- WORK ITEM -
Run through the records and show each line that includes the string "time".
[[ DATA, beginning ]]
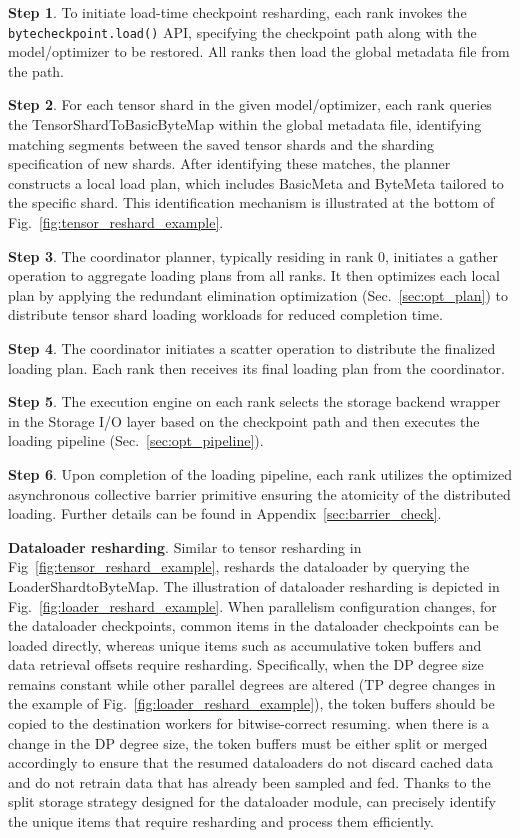 \noindent \textbf{Step 1}.
To initiate load-time checkpoint resharding, each rank invokes the \texttt{bytecheckpoint.load()} API, specifying the checkpoint path along with the model/optimizer
to be restored.
All ranks then load the global metadata file from the 
path.

\noindent \textbf{Step 2}.
For each tensor shard in the given model/optimizer, each rank queries the TensorShardToBasicByteMap within the global metadata file, identifying matching segments between the saved tensor shards and the sharding specification of new shards.
After identifying these matches, the planner constructs a local load plan, which includes BasicMeta and ByteMeta tailored to the specific shard. This identification mechanism is illustrated at the bottom of Fig.~\ref{fig:tensor_reshard_example}.

\noindent \textbf{Step 3}.
The coordinator planner, typically residing in rank 0, initiates a gather operation to aggregate loading plans from all ranks. It then optimizes each local plan by applying the redundant elimination optimization (Sec.~\ref{sec:opt_plan}) to distribute tensor shard loading workloads for reduced completion time.

\noindent \textbf{Step 4}.
The coordinator initiates a scatter operation to distribute the finalized loading plan. Each rank then receives its final loading plan from the coordinator.

\noindent \textbf{Step 5}.
The execution engine on each rank selects the storage backend wrapper in the Storage I/O layer based on the checkpoint path and then executes the loading pipeline (Sec.~\ref{sec:opt_pipeline}).

\noindent \textbf{Step 6}.
Upon completion of the loading pipeline, each rank utilizes the optimized asynchronous collective barrier primitive ensuring the atomicity of the distributed loading. Further details can be found in Appendix~\ref{sec:barrier_check}.

\noindent \textbf{Dataloader resharding}.
Similar to tensor resharding in Fig~\ref{fig:tensor_reshard_example}, \sys{} reshards the dataloader by querying the LoaderShardtoByteMap.
The illustration of dataloader resharding is depicted in Fig.~\ref{fig:loader_reshard_example}. When parallelism configuration changes, for the dataloader checkpoints, common items in the dataloader checkpoints can be loaded directly, whereas unique items such as accumulative token buffers and data retrieval offsets require resharding. Specifically, when the DP degree size remains constant while other parallel degrees are altered (TP degree changes in the example of Fig.~\ref{fig:loader_reshard_example}), the token buffers should be copied to the destination workers for bitwise-correct resuming. when there is a change in the DP degree size, the token buffers must be either split or merged accordingly to ensure that the resumed dataloaders do not discard cached data and do not retrain data that has already been sampled and fed. Thanks to the split storage strategy designed for the dataloader module, \sys{} can precisely identify the unique items that require resharding and process them efficiently.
[[ DATA, end ]]
- ANSWER -
To initiate load-time checkpoint resharding, each rank invokes the \texttt{bytecheckpoint.load()} API, specifying the checkpoint path along with the model/optimizer
The coordinator planner, typically residing in rank 0, initiates a gather operation to aggregate loading plans from all ranks. It then optimizes each local plan by applying the redundant elimination optimization (Sec.~\ref{sec:opt_plan}) to distribute tensor shard loading workloads for reduced completion time.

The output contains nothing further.